> _TASK ITEM_: Search the material for the string "this", then return every line where it is found.

> _TASK INPUT_:

BEGIN

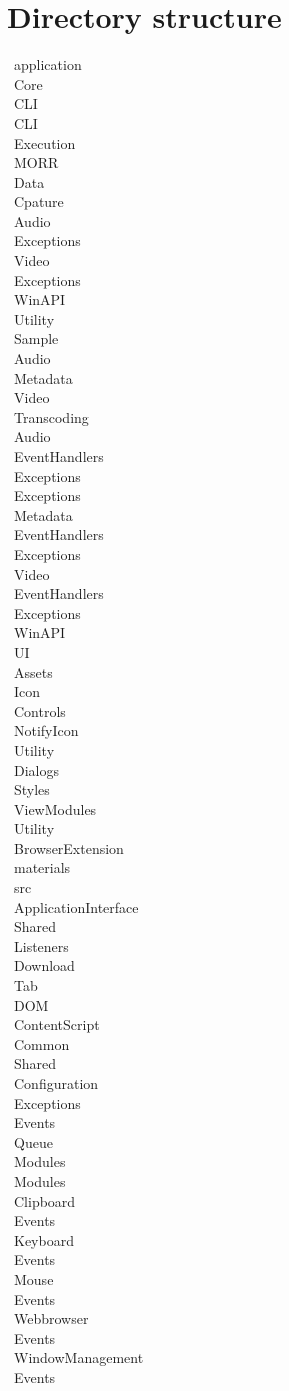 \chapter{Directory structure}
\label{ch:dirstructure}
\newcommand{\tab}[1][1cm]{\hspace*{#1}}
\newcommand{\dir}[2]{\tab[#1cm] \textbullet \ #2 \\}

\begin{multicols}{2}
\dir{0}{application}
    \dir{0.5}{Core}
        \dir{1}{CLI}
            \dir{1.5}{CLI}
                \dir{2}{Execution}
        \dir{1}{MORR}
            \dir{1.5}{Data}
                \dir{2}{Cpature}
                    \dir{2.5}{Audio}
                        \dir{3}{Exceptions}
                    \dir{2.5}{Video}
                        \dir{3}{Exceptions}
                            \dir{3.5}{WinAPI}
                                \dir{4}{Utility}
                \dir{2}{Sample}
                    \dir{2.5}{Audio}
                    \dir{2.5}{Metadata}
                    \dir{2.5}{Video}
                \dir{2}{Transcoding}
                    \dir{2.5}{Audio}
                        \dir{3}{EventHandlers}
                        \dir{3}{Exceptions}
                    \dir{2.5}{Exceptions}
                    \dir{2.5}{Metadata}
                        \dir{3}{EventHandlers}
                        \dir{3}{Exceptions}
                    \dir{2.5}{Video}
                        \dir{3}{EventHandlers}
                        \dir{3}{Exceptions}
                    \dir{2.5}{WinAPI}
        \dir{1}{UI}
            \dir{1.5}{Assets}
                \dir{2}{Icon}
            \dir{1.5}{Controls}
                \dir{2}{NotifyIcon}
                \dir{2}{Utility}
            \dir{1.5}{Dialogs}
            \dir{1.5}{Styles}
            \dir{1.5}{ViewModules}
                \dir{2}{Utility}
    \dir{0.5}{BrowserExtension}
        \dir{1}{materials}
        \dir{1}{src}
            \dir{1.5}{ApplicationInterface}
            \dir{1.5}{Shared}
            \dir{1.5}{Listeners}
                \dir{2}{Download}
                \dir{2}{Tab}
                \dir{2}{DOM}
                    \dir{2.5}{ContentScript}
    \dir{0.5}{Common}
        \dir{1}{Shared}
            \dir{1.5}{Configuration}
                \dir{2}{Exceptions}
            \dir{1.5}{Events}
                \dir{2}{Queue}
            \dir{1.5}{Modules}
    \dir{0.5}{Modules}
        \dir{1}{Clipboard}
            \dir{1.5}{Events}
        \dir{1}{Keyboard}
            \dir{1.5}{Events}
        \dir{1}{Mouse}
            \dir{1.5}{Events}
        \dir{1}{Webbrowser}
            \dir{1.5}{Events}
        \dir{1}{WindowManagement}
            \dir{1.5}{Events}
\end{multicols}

END
BEGIN

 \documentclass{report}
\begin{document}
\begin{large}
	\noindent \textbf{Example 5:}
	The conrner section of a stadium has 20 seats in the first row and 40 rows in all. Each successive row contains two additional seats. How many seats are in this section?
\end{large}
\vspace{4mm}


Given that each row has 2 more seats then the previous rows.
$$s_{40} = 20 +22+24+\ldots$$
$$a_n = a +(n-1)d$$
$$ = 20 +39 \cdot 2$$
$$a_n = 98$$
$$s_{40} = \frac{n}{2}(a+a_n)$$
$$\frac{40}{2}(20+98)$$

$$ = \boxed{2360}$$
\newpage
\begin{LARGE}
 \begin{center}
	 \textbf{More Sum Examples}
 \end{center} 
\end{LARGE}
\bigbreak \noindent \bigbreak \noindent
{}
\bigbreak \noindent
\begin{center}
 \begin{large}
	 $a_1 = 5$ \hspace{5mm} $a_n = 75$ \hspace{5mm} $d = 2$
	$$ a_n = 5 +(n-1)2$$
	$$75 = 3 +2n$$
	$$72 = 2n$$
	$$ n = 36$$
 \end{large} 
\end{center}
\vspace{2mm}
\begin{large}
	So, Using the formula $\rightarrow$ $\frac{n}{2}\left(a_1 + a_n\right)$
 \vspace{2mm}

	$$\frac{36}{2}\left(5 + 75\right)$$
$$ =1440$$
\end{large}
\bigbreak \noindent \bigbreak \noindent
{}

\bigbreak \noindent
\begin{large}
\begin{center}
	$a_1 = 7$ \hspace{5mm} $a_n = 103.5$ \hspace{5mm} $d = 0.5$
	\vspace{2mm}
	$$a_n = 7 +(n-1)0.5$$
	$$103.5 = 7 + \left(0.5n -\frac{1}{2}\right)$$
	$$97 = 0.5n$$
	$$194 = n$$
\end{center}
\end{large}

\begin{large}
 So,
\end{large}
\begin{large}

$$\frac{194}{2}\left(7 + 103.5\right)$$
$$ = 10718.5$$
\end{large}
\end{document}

END
BEGIN

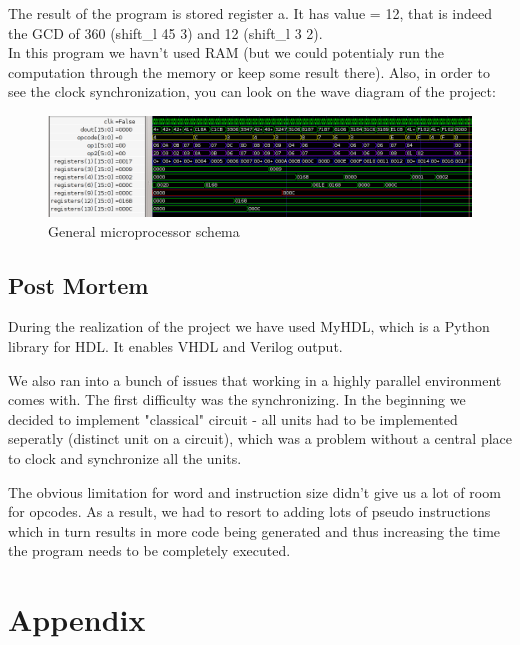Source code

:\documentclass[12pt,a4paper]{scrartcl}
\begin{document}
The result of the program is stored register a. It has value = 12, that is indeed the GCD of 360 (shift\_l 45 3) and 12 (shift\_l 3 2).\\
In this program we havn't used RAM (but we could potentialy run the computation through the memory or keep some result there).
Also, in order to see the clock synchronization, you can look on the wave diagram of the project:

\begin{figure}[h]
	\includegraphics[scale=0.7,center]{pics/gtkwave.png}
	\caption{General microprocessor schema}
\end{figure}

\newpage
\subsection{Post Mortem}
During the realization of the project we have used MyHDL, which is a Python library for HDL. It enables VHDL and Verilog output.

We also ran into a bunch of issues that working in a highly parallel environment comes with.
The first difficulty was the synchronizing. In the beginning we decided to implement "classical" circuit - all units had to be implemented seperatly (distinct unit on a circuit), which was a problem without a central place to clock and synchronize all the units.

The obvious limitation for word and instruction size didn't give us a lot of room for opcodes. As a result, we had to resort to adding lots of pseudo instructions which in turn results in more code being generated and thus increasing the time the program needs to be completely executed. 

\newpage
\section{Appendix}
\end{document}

END

> _EXERCISE SOLUTION_:
	The conrner section of a stadium has 20 seats in the first row and 40 rows in all. Each successive row contains two additional seats. How many seats are in this section?
In this program we havn't used RAM (but we could potentialy run the computation through the memory or keep some result there).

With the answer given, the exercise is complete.